Posted in Action Scenes, Character Arc, Characters, Conflict, Fear, High Stakes, Motivation, Pacing, Plotting, Resident Writing Coach, Tension, Writing Craft, Writing Lessons | 9 Comments

Conflict Thesaurus Entry: Losing One’s Temper

Conflict is very often the magic sauce for generating tension and turning a ho-hum story into one that rivets readers. As such, every scene should contain a struggle of some kind. Maybe it’s an internal tug-of-war having to do with difficult decisions, morals, or temptations. Or it possibly could come from an external source—other characters, unfortunate circumstances, or the force of nature itself.

It’s our hope that this thesaurus will help you come up with meaningful and fitting conflict options for your stories. Think about what your character wants and how best to block them, then choose a source of conflict that will ramp up the tension in each scene.

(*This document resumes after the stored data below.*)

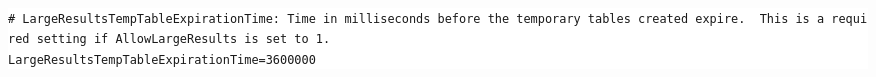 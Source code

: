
```
# LargeResultsTempTableExpirationTime: Time in milliseconds before the temporary tables created expire.  This is a required setting if AllowLargeResults is set to 1.
LargeResultsTempTableExpirationTime=3600000
``` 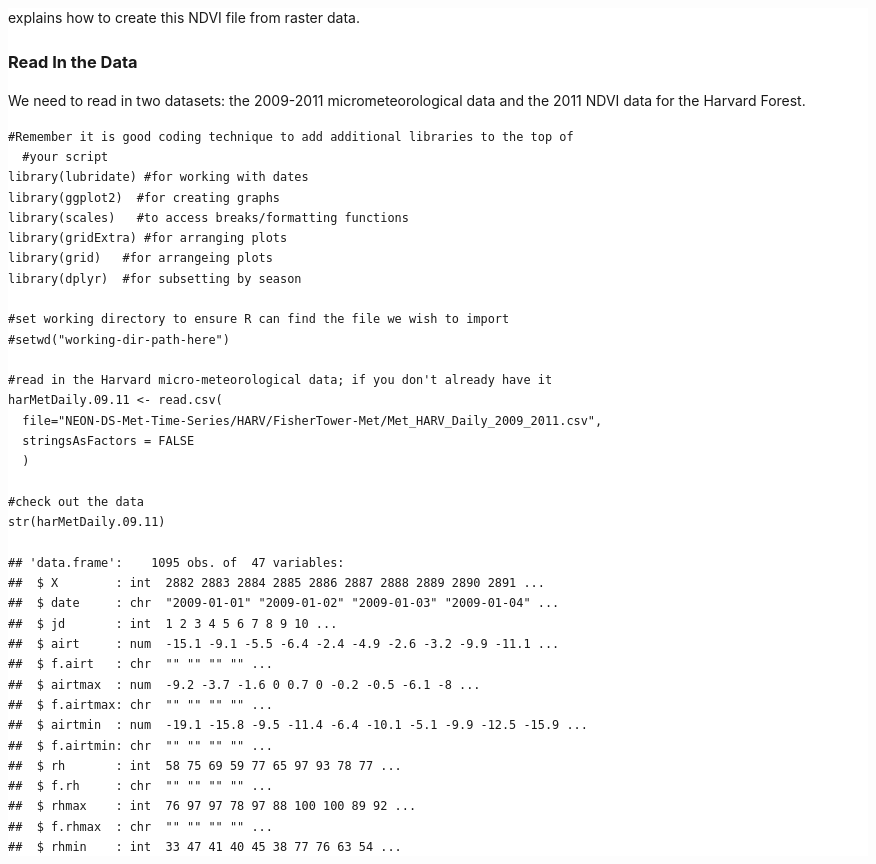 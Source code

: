 explains how to create this NDVI file from raster data. 

### Read In the Data
We need to read in two datasets: the 2009-2011 micrometeorological data and the
2011 NDVI data for the Harvard Forest. 


    #Remember it is good coding technique to add additional libraries to the top of
      #your script 
    library(lubridate) #for working with dates
    library(ggplot2)  #for creating graphs
    library(scales)   #to access breaks/formatting functions
    library(gridExtra) #for arranging plots
    library(grid)   #for arrangeing plots
    library(dplyr)  #for subsetting by season
    
    #set working directory to ensure R can find the file we wish to import
    #setwd("working-dir-path-here")
    
    #read in the Harvard micro-meteorological data; if you don't already have it
    harMetDaily.09.11 <- read.csv(
      file="NEON-DS-Met-Time-Series/HARV/FisherTower-Met/Met_HARV_Daily_2009_2011.csv",
      stringsAsFactors = FALSE
      )
    
    #check out the data
    str(harMetDaily.09.11)

    ## 'data.frame':	1095 obs. of  47 variables:
    ##  $ X        : int  2882 2883 2884 2885 2886 2887 2888 2889 2890 2891 ...
    ##  $ date     : chr  "2009-01-01" "2009-01-02" "2009-01-03" "2009-01-04" ...
    ##  $ jd       : int  1 2 3 4 5 6 7 8 9 10 ...
    ##  $ airt     : num  -15.1 -9.1 -5.5 -6.4 -2.4 -4.9 -2.6 -3.2 -9.9 -11.1 ...
    ##  $ f.airt   : chr  "" "" "" "" ...
    ##  $ airtmax  : num  -9.2 -3.7 -1.6 0 0.7 0 -0.2 -0.5 -6.1 -8 ...
    ##  $ f.airtmax: chr  "" "" "" "" ...
    ##  $ airtmin  : num  -19.1 -15.8 -9.5 -11.4 -6.4 -10.1 -5.1 -9.9 -12.5 -15.9 ...
    ##  $ f.airtmin: chr  "" "" "" "" ...
    ##  $ rh       : int  58 75 69 59 77 65 97 93 78 77 ...
    ##  $ f.rh     : chr  "" "" "" "" ...
    ##  $ rhmax    : int  76 97 97 78 97 88 100 100 89 92 ...
    ##  $ f.rhmax  : chr  "" "" "" "" ...
    ##  $ rhmin    : int  33 47 41 40 45 38 77 76 63 54 ... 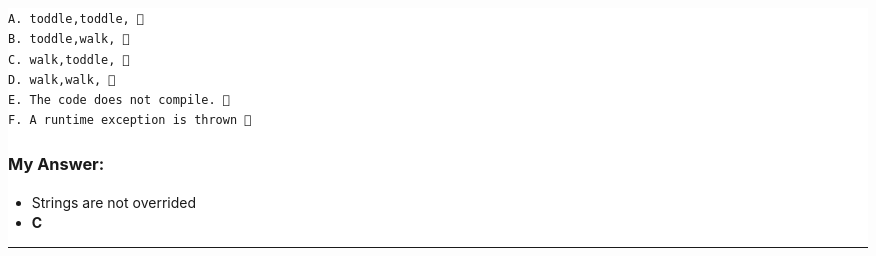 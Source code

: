     A. toddle,toddle, 🎃
    B. toddle,walk, 🎃
    C. walk,toddle, 🎃
    D. walk,walk, 🎃
    E. The code does not compile. 🎃
    F. A runtime exception is thrown 🎃

### My Answer:
* Strings are not overrided
* **C**

<hr> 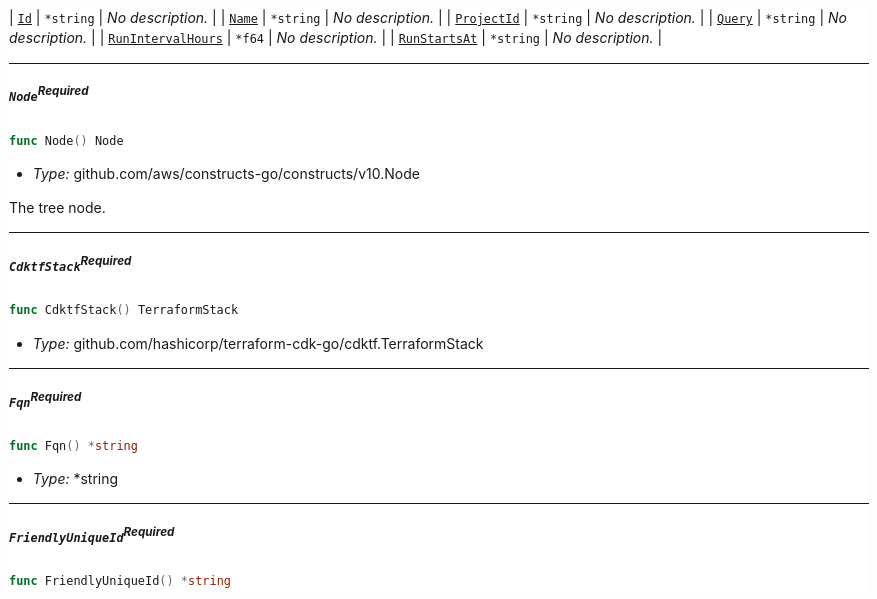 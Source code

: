 | <code><a href="#rhizo-co-terraform-provider-wiz.reportGraphQuery.ReportGraphQuery.property.id">Id</a></code> | <code>*string</code> | *No description.* |
| <code><a href="#rhizo-co-terraform-provider-wiz.reportGraphQuery.ReportGraphQuery.property.name">Name</a></code> | <code>*string</code> | *No description.* |
| <code><a href="#rhizo-co-terraform-provider-wiz.reportGraphQuery.ReportGraphQuery.property.projectId">ProjectId</a></code> | <code>*string</code> | *No description.* |
| <code><a href="#rhizo-co-terraform-provider-wiz.reportGraphQuery.ReportGraphQuery.property.query">Query</a></code> | <code>*string</code> | *No description.* |
| <code><a href="#rhizo-co-terraform-provider-wiz.reportGraphQuery.ReportGraphQuery.property.runIntervalHours">RunIntervalHours</a></code> | <code>*f64</code> | *No description.* |
| <code><a href="#rhizo-co-terraform-provider-wiz.reportGraphQuery.ReportGraphQuery.property.runStartsAt">RunStartsAt</a></code> | <code>*string</code> | *No description.* |

---

##### `Node`<sup>Required</sup> <a name="Node" id="rhizo-co-terraform-provider-wiz.reportGraphQuery.ReportGraphQuery.property.node"></a>

```go
func Node() Node
```

- *Type:* github.com/aws/constructs-go/constructs/v10.Node

The tree node.

---

##### `CdktfStack`<sup>Required</sup> <a name="CdktfStack" id="rhizo-co-terraform-provider-wiz.reportGraphQuery.ReportGraphQuery.property.cdktfStack"></a>

```go
func CdktfStack() TerraformStack
```

- *Type:* github.com/hashicorp/terraform-cdk-go/cdktf.TerraformStack

---

##### `Fqn`<sup>Required</sup> <a name="Fqn" id="rhizo-co-terraform-provider-wiz.reportGraphQuery.ReportGraphQuery.property.fqn"></a>

```go
func Fqn() *string
```

- *Type:* *string

---

##### `FriendlyUniqueId`<sup>Required</sup> <a name="FriendlyUniqueId" id="rhizo-co-terraform-provider-wiz.reportGraphQuery.ReportGraphQuery.property.friendlyUniqueId"></a>

```go
func FriendlyUniqueId() *string
```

Conflict: Losing One’s Temper

Category: Power struggles, increased pressure and ticking clocks, failures and mistakes, relationship friction, duty and responsibilities, moral dilemmas and temptation, losing an advantage, loss of control, ego, no-win situations, miscellaneous challenges

Examples:
A character can lose their temper in any circumstance, with any person. The severity of the situation (and, therefore, the fallout) will depend on a number of factors:

The Environment
At work
In the bedroom
In a media interview
In the principal’s office
At a public event that is being recorded

The Target of the Character’s Anger
A partner
One’s toddler
The boss
A police officer or other person in authority
A physically or mentally disabled person

The Severity of the Outburst
Generic yelling
Throwing, punching, or breaking things
Using insults or offensive language
Physical violence against the other party (grabbing, pushing, hitting, shaking)

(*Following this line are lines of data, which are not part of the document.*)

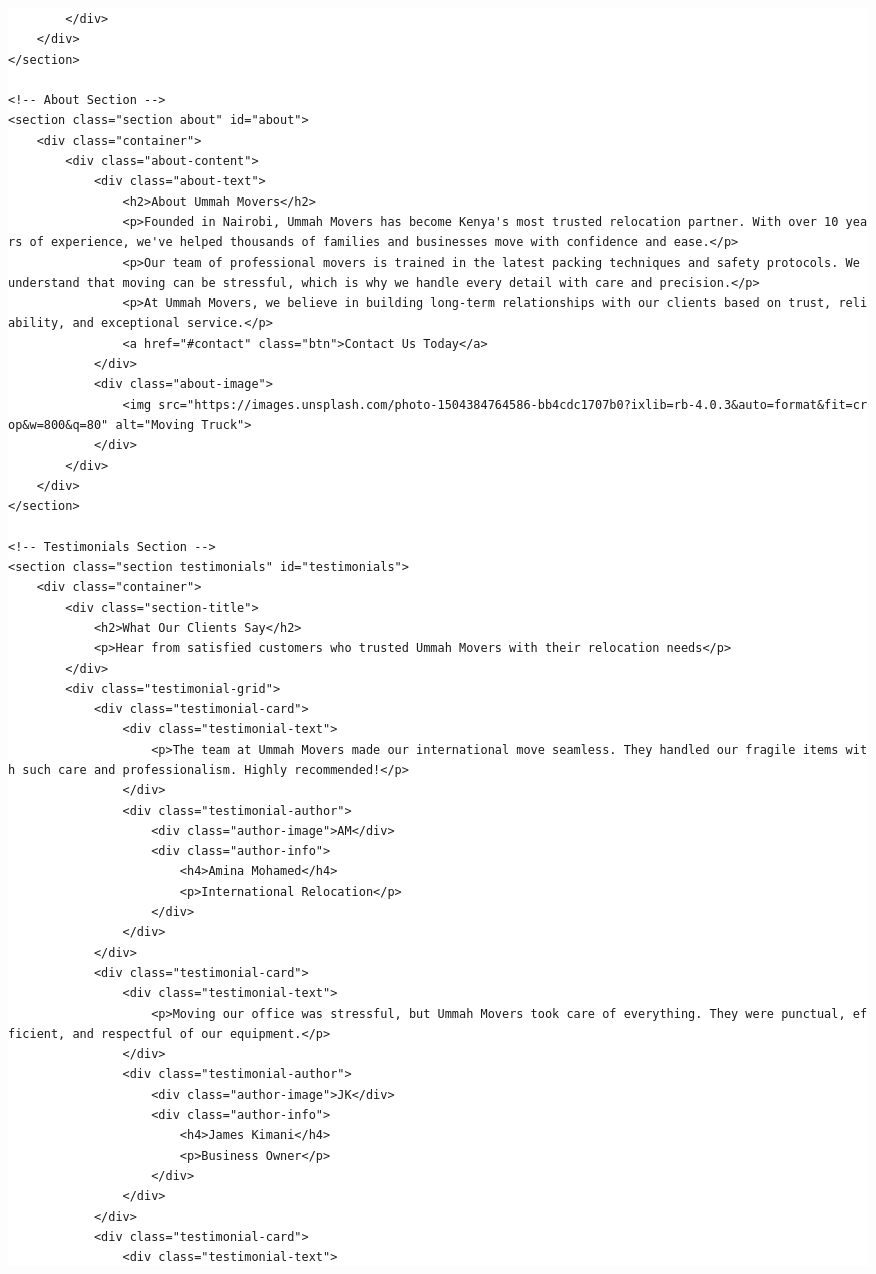             </div>
        </div>
    </section>

    <!-- About Section -->
    <section class="section about" id="about">
        <div class="container">
            <div class="about-content">
                <div class="about-text">
                    <h2>About Ummah Movers</h2>
                    <p>Founded in Nairobi, Ummah Movers has become Kenya's most trusted relocation partner. With over 10 years of experience, we've helped thousands of families and businesses move with confidence and ease.</p>
                    <p>Our team of professional movers is trained in the latest packing techniques and safety protocols. We understand that moving can be stressful, which is why we handle every detail with care and precision.</p>
                    <p>At Ummah Movers, we believe in building long-term relationships with our clients based on trust, reliability, and exceptional service.</p>
                    <a href="#contact" class="btn">Contact Us Today</a>
                </div>
                <div class="about-image">
                    <img src="https://images.unsplash.com/photo-1504384764586-bb4cdc1707b0?ixlib=rb-4.0.3&auto=format&fit=crop&w=800&q=80" alt="Moving Truck">
                </div>
            </div>
        </div>
    </section>

    <!-- Testimonials Section -->
    <section class="section testimonials" id="testimonials">
        <div class="container">
            <div class="section-title">
                <h2>What Our Clients Say</h2>
                <p>Hear from satisfied customers who trusted Ummah Movers with their relocation needs</p>
            </div>
            <div class="testimonial-grid">
                <div class="testimonial-card">
                    <div class="testimonial-text">
                        <p>The team at Ummah Movers made our international move seamless. They handled our fragile items with such care and professionalism. Highly recommended!</p>
                    </div>
                    <div class="testimonial-author">
                        <div class="author-image">AM</div>
                        <div class="author-info">
                            <h4>Amina Mohamed</h4>
                            <p>International Relocation</p>
                        </div>
                    </div>
                </div>
                <div class="testimonial-card">
                    <div class="testimonial-text">
                        <p>Moving our office was stressful, but Ummah Movers took care of everything. They were punctual, efficient, and respectful of our equipment.</p>
                    </div>
                    <div class="testimonial-author">
                        <div class="author-image">JK</div>
                        <div class="author-info">
                            <h4>James Kimani</h4>
                            <p>Business Owner</p>
                        </div>
                    </div>
                </div>
                <div class="testimonial-card">
                    <div class="testimonial-text">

The Frequency of it Happening
Does the character lose their temper often, meaning, it’s expected and is blown off as part of their volatile nature?
Was this unprecedented—a total shock and completely out of character?

Minor Complications:
Being thrown out of an establishment and forbidden from coming back
Being reprimanded at school or work
Losing the respect of others
Minor property destruction that must be fixed (breaking a knickknack, punching a hole in the wall, etc.)
The outburst causing a rift in a relationship that the character must address
The outburst being recorded and posted publicly
Being embarrassed

Potentially Disastrous Results:
Losing a friend
Being arrested
Getting fired
The situation devolving into a physical fight
Seriously injuring someone
Losing trust with the other party
The character’s insults damaging the target’s else’s self-esteem and confidence
Destroying an important piece of property (an antique, something that holds significant emotional significance for the other party, etc.)
Getting in a car wreck
Loved ones following in the character’s footsteps and repeating this abusive behavior (a child, niece/nephew, protégé, etc.)
Slipping into a dysfunctional behavior pattern of losing one’s temper when angry
Viewing the tendency as normal and acceptable rather than something that is disrespectful and damaging and needs correction
Reinforcing harmful stereotypes about the character’s occupation, race, gender, birthplace, etc.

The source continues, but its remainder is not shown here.